Bedakan dengan pasangan Ina-Ino. Ina berkata, ”Anak-anak sudah diminta gurunya untuk segera melunasi uang sekolah.” Ino, suami Ina, memaknai ucapan Ina sebagai kenyataan/fakta yang harus dihadapi. Ia lalu berpikir mencari penghasilan tambahan. Jawab Ino, ”Doakan saya bisa bekerja lebih keras lagi agar cepat mendapatkan uang untuk membayar uang sekolah anak-anak.”
Refleksi diri
Perilaku tak terkendali dapat bereskalasi dengan dampak sangat fatal. Dalam keadaan marah, kita sebaiknya tidak tergesa-gesa bertindak. Kita justru perlu mengambil napas panjang demi memberikan kesempatan kepada diri untuk berpikir. Apa yang mendasari perasaan marah saya? Pesan apa yang akan diterima oleh orang lain dari tindakan yang saya lakukan? Apakah tindakanku akan lebih banyak berdampak positif atau negatif?

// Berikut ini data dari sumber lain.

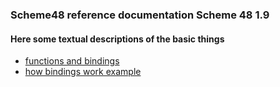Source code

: ### Scheme48 reference documentation Scheme 48 1.9

#### Here some textual descriptions of the basic things

- [functions and bindings](./fun-and-bindings.md)
- [how bindings work example](./reference/bind-example.html)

Bagaimanakah orangtua atau orang-orang dewasa di sekitar kita (saat kita kanak) memberikan contoh mengenai bagaimana mengelola kemarahan? Apakah mereka memberikan contoh bahwa konflik dapat ditangani melalui kekerasan? Apakah mereka mendidik anak melalui banyak kemarahan?
Model peran mungkin adalah orangtua, anggota keluarga, guru, pelatih, tetangga, teman sebaya, atau siapa pun yang memberikan kesan cukup besar dan memengaruhi perilaku kita. Kita perlu merenung: apakah akan melanjutkan cara-cara mereka atau mengubahnya agar anak dan pasangan kita tidak terluka?
Kita juga perlu meneliti dan jujur mengenai diri sendiri: kapan merasa marah? Dalam kesempatan (untuk persoalan) apa saja? Kepada siapa? Apa yang dirasakan tubuh ketika rasa marah demikian memuncak? Apakah darah terasa naik ke kepala, tangan mengepal, dan kemudian badan dan tangan bergerak untuk menghantam?
Analisis diri diperlukan untuk mampu secara tepat mengambil ”time out”. ”Time out” adalah tindakan meninggalkan situasi (konflik) begitu kita merasakan kemarahan yang intens dan nyaris tak terkendali. Tujuannya untuk menghentikan peningkatan kemarahan agar kita dapat berpikir jernih dan terhindar dari melakukan tindakan melukai atau yang akan kita sesali kemudian.
Kapan kita harus mengambil ”time out”? Secepatnya begitu kita mengenali kemarahan (diri sendiri atau orang lain) makin meningkat. Kita dapat membuat daftar ”petunjuk” atau ”tanda kemarahan” yang menyadarkan kita mengenai waktu yang tepat untuk mengambil ”time out”. Untuk keamanan, sebaiknya kita tidak pergi menyetir mobil, minum alkohol, menggunakan obat, atau berkumpul dengan orang lain yang akan membuat emosi kita makin panas.